Bref, régime sec en interne ! Et fatalement, mes collègues ne sont pas contents. Faites un effort et comprenez les : ils ont la garantie de l'emploi mais pas de leurs heures sup' !!! A noter que l'un d'entre eux oublie au passage qu'il a été titularisé pour gauchisme exacerbé par l'ancien maire. Donc s'il y en a bien un qui devrait fermer sa grande bouche, c'est lui. Ce qui me permet de reprendre ici une idée intéressante de mon frère : interdire les titularisations à moins de 18 mois des élections. Ce qui obligera les élus à faire au moins un budget incluant le nouveau personnel. A creuser je vous dis !

 

Côté élus, certains comportements sont surprenants. Atteints du syndrome Raymond Forni (du nom de l'ancien président de l'Assemblée Nationale, qui erra dans les couloirs jusqu'à six mois après les législatives, sonné par la défaite), les élus de l'opposition, qui ont perdu la mairie en mars, traînent dans les couloirs. Naturellement ils ont une préférence pour le service des finances, où ils pratiquent la pêche à l'information avec leurs gros sabots, mais certains squattent la com' et les archives : leur nouveau passe-temps, c'est de constituer leur album perso de souvenirs… Ne riez pas, perdre le pouvoir n'est pas simple à gérer pour ces équipes qui ont fait deux mandats.

 

Ce qui me permet de vous conter une drôle d'histoire sur le service minimum dans les écoles. L'ancienne équipe municipale, socialiste, composée de bon nombre d'enseignants (version Assemblée Nationale de 1981 !), était naturellement POUR la grève. Au niveau national et en version officielle bien sûr. En revanche sur le terrain, voilà comment ils ont pratiqué en 1996, alors que j'étais animatrice vacataire.

 

Un matin de grève, une élue de cette majorité bien pensante est venue sonner à ma porte.

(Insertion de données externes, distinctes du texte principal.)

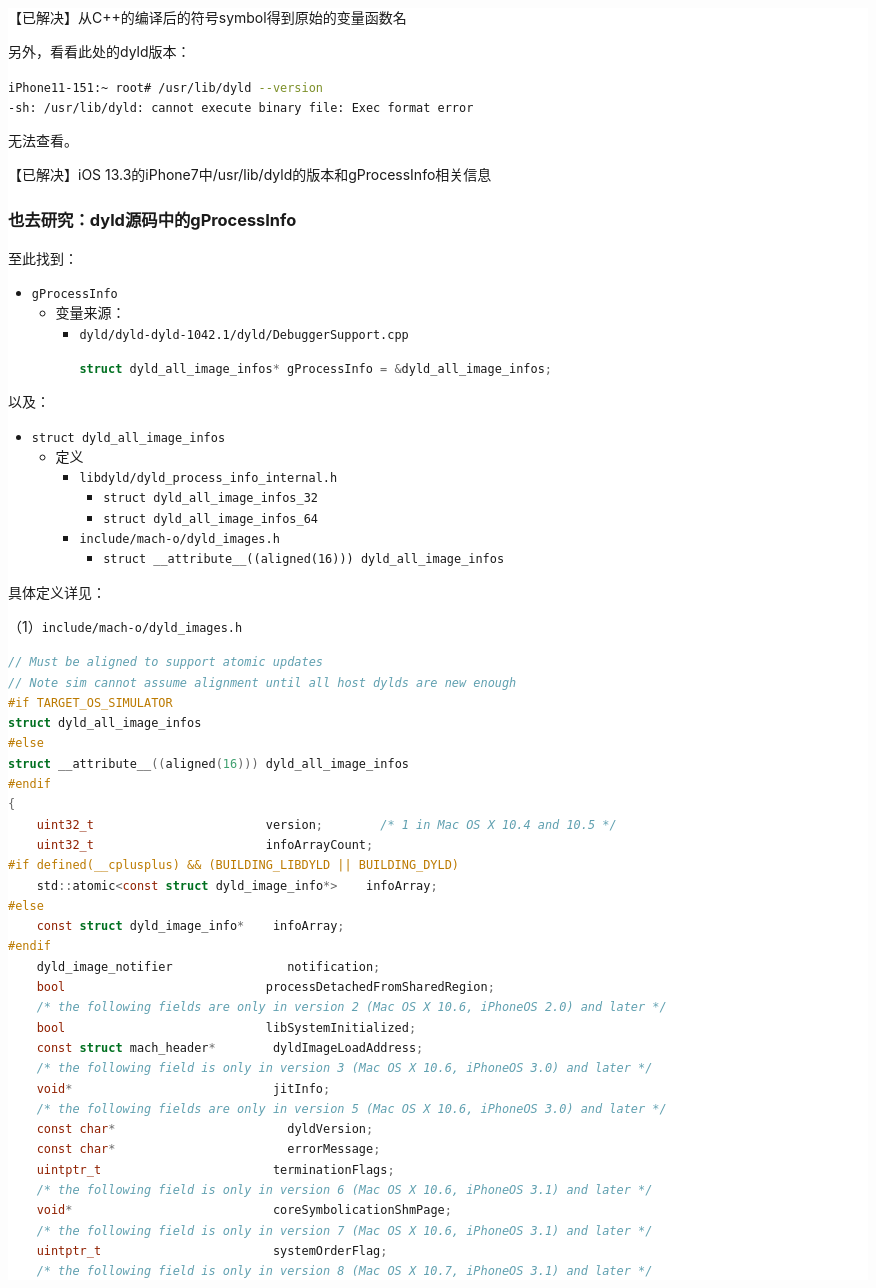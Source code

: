 【已解决】从C++的编译后的符号symbol得到原始的变量函数名

另外，看看此处的dyld版本：

```bash
iPhone11-151:~ root# /usr/lib/dyld --version
-sh: /usr/lib/dyld: cannot execute binary file: Exec format error
```

无法查看。

【已解决】iOS 13.3的iPhone7中/usr/lib/dyld的版本和gProcessInfo相关信息

### 也去研究：dyld源码中的gProcessInfo

至此找到：
* `gProcessInfo`
  * 变量来源：
    * `dyld/dyld-dyld-1042.1/dyld/DebuggerSupport.cpp`
      ```c
      struct dyld_all_image_infos* gProcessInfo = &dyld_all_image_infos;
      ```
以及：
* `struct dyld_all_image_infos`
  * 定义
    * `libdyld/dyld_process_info_internal.h`
      * `struct dyld_all_image_infos_32`
      * `struct dyld_all_image_infos_64`
    * `include/mach-o/dyld_images.h`
      * `struct __attribute__((aligned(16))) dyld_all_image_infos`


具体定义详见：

（1）`include/mach-o/dyld_images.h`

```c
// Must be aligned to support atomic updates
// Note sim cannot assume alignment until all host dylds are new enough
#if TARGET_OS_SIMULATOR
struct dyld_all_image_infos
#else
struct __attribute__((aligned(16))) dyld_all_image_infos
#endif
{
    uint32_t                        version;        /* 1 in Mac OS X 10.4 and 10.5 */
    uint32_t                        infoArrayCount;
#if defined(__cplusplus) && (BUILDING_LIBDYLD || BUILDING_DYLD)
    std::atomic<const struct dyld_image_info*>    infoArray;
#else
    const struct dyld_image_info*    infoArray;
#endif
    dyld_image_notifier                notification;        
    bool                            processDetachedFromSharedRegion;
    /* the following fields are only in version 2 (Mac OS X 10.6, iPhoneOS 2.0) and later */
    bool                            libSystemInitialized;
    const struct mach_header*        dyldImageLoadAddress;
    /* the following field is only in version 3 (Mac OS X 10.6, iPhoneOS 3.0) and later */
    void*                            jitInfo;
    /* the following fields are only in version 5 (Mac OS X 10.6, iPhoneOS 3.0) and later */
    const char*                        dyldVersion;
    const char*                        errorMessage;
    uintptr_t                        terminationFlags;
    /* the following field is only in version 6 (Mac OS X 10.6, iPhoneOS 3.1) and later */
    void*                            coreSymbolicationShmPage;
    /* the following field is only in version 7 (Mac OS X 10.6, iPhoneOS 3.1) and later */
    uintptr_t                        systemOrderFlag;
    /* the following field is only in version 8 (Mac OS X 10.7, iPhoneOS 3.1) and later */
```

Facile, j'étais fille d'enseignante disposant d'un logement de fonction. Je passe sur le fait que mon père lui a d'abord claqué la porte au nez (il n'est pas vraiment de sa tendance, et porte un amour très modéré aux enseignants). Cette dame, donc, adjointe au maire, est venu me chercher chez moi pour me demander de garder les enfants que les parents avaient laissé à l'école. J'ai refusé pour des raisons de sécurité, et là, elle n'a pas hésité à me faire du chantage sur mes vacations. Très social comme procédé…

 

Le plus grave dans cette histoire, c'est que pendant les 10 heures où j'ai gardé les enfants, ils n'ont pas été en sécurité. J'étais seule avec 11 élèves de primaire et 3 élèves de maternelle. Ceux d'entre vous qui ont fait de l'animation savent que même en 1996, je n'étais pas dans les clous, puisqu'il aurait fallu que nous soyons 3. Pire, la cantine de l'établissement étant fermé, il a fallu nous rendre dans une école se trouvant à près d'un kilomètre : la mairie m'a refusé le car municipal mais aussi le portage des repas. Je devais donc, en théorie, trimballer mes 14 enfants dans la rue, SEULE évidemment.

 

Ma mère, enseignante dans l'établissement où nous nous rendions et non gréviste, est alors venue me prêter main forte. Pour la sécurité des enfants, nous avons choisi de rallonger le parcours en passant par la forêt. Mes petits ont donc pu disposer d'un déjeuner. Après cette journée stressante à craindre le moindre accident, j'ai fait mon calcul : je devais toucher une jolie somme pour l'étudiante que j'étais. Mais je n'ai pas été payée pour cette journée. Forcément, ça aurait laissé des traces, et politiquement ça ne l'aurait pas fait…

 

Voilà comment sont les socialistes de MaVille et donc, voilà pourquoi je ne les porte pas dans mon coeur. Evidemment depuis l'instauration du service minimum dans les écoles, je raconte cette histoire à toute la mairie. Bah oui, je suis chargée de com', donc je m'occupe de leur promo, je suis une fille très consciencieuse… Et je suis ravie que le nouveau maire ait instauré le service minimum : au moins les étudiants qui garderont les enfants seront rémunérés officiellement, et en plus ils n'auront plus à subir des situations ubuesques, et à craindre pour leur responsabilité car malgré ses menaces sur mon job, j'étais bel et bien responsable de ces enfants… Eux n'avaient pas à faire les frais d'une idéologie.